How to use human-in-the-loop with stream_mode="messages"

@zjt148680

I made this (both messages and updates are streamable):

import os

from dotenv import load_dotenv

from typing import Annotated

from langchain.chat_models import init_chat_model
from langchain_core.messages import HumanMessage
from langchain_core.tools import tool
from langgraph.checkpoint.memory import InMemorySaver
from langgraph.checkpoint.serde.types import INTERRUPT
from langgraph.constants import START, END
from langgraph.graph import StateGraph, add_messages
from langgraph.prebuilt import ToolNode
from langgraph.config import get_stream_writer
from langgraph.types import interrupt, Command
from pydantic import BaseModel

load_dotenv()

# --------------------tool-------------------------
@tool
def human_assistance(query: str) -> str:
    """Request assistance from a human."""
    # Emit a preview of the interrupt prompt to the client via custom stream
    try:
        writer = get_stream_writer()
        # You can emit structured data; here we send a simple dict payload
        writer({"type": "interrupt_preview", "prompt": query})
    except Exception:
        # get_stream_writer is only available within a LangGraph execution context
        # If not available, silently skip emitting custom data
        pass

    human_response = interrupt(query) 
    return human_response


tools = [human_assistance]

# -----------------------llm----------------------
llm = init_chat_model(
    "claude-3-7-sonnet-latest",
    model_provider="anthropic",
    api_key=os.getenv("ANTHROPIC_API_KEY", ""),
)

llm_with_tools = llm.bind_tools(tools)

# ---------------state-----------------------
class State(BaseModel):
    messages: Annotated[list, add_messages]


# ----------------node------------------
def chat_bot(state: State):
    print("Chat history:")
    for msg in state.messages:
        role = getattr(msg, "role", None) or getattr(msg, "type", None) or "unknown"
        content = getattr(msg, "content", None) or str(msg)
        print(f"  [{role}] {content}")
    ai_msg = llm_with_tools.invoke(state.messages)
    # IMPORTANT: return new message(s); do NOT mutate state (append returns None)
    return {"messages": [ai_msg]}


tool_node = ToolNode(tools)


def route_tools(state: State) -> str:
    messages = state.messages if state.messages else []
    if messages:
        ai_message = messages[-1]
    else:
        raise ValueError(f"No messages found in input state to tool_edge: {state}")
    if hasattr(ai_message, "tool_calls") and len(ai_message.tool_calls) > 0:
        return "tool_node"
    return END

graph = (
    StateGraph(State)
    .add_node("chat_bot", chat_bot)
    .add_node("tool_node", tool_node)

    .add_edge(START, "chat_bot")
    .add_conditional_edges(
        "chat_bot",
        route_tools,
        {"tool_node": "tool_node", END: END},
    )
    .add_edge("tool_node", "chat_bot")

    .compile(name="New Graph", checkpointer=InMemorySaver())
)

def stream_graph(user_input: str, thread_id: str):
    config = {"configurable": {"thread_id": thread_id}}

    # First invocation uses the user's message.

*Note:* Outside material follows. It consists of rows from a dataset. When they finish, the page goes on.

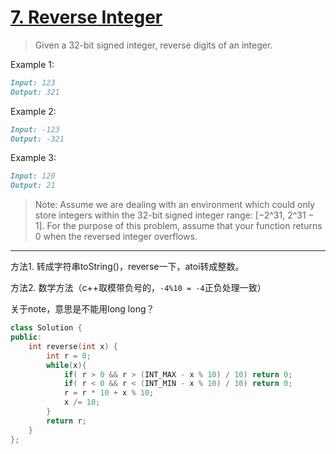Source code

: 
# [7. Reverse Integer](https://leetcode.com/problems/reverse-integer/)

> Given a 32-bit signed integer, reverse digits of an integer.

Example 1:

``` markdown
Input: 123
Output: 321
```

Example 2:

``` markdown
Input: -123
Output: -321
```

Example 3:

``` markdown
Input: 120
Output: 21
```

> Note:
> Assume we are dealing with an environment which could only store integers within the 32-bit signed integer range: [−2^31,  2^31 − 1]. For the purpose of this problem, assume that your function returns 0 when the reversed integer overflows.
---

方法1. 转成字符串toString()，reverse一下，atoi转成整数。

方法2. 数学方法（c++取模带负号的，`-4%10 = -4`正负处理一致）

关于note，意思是不能用long long？

``` c++
class Solution {
public:
    int reverse(int x) {
        int r = 0;
        while(x){
            if( r > 0 && r > (INT_MAX - x % 10) / 10) return 0;
            if( r < 0 && r < (INT_MIN - x % 10) / 10) return 0;
            r = r * 10 + x % 10;
            x /= 10;
        }
        return r;
    }
};
```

Resumes use Command(...)
    pending_input = {"messages": [{"role": "user", "content": user_input}]}

    while True:
        interrupted = False

        for mode, chunk in graph.stream(
            pending_input,
            config=config,
            stream_mode=["messages", "updates", "custom"],  # tokens + interrupts + custom tool events
        ):
            # print(f"\n--- Stream mode: {mode} ---")

            if mode == "messages":
                token, meta = chunk
                # Only print real token content (function-call chunks can be None)
                if token.content and meta.get("langgraph_node") == "chat_bot":
                    content = token.content
                    if isinstance(content, str):
                        text = content
                    elif isinstance(content, list):
                        # Extract text blocks for providers that return content blocks
                        parts = []
                        for block in content:
                            if isinstance(block, dict) and block.get("type") == "text":
                                parts.append(block.get("text", ""))
                        text = "".join(parts)
                    else:
                        text = str(content)
                    if text:
                        print(text, end="", flush=True)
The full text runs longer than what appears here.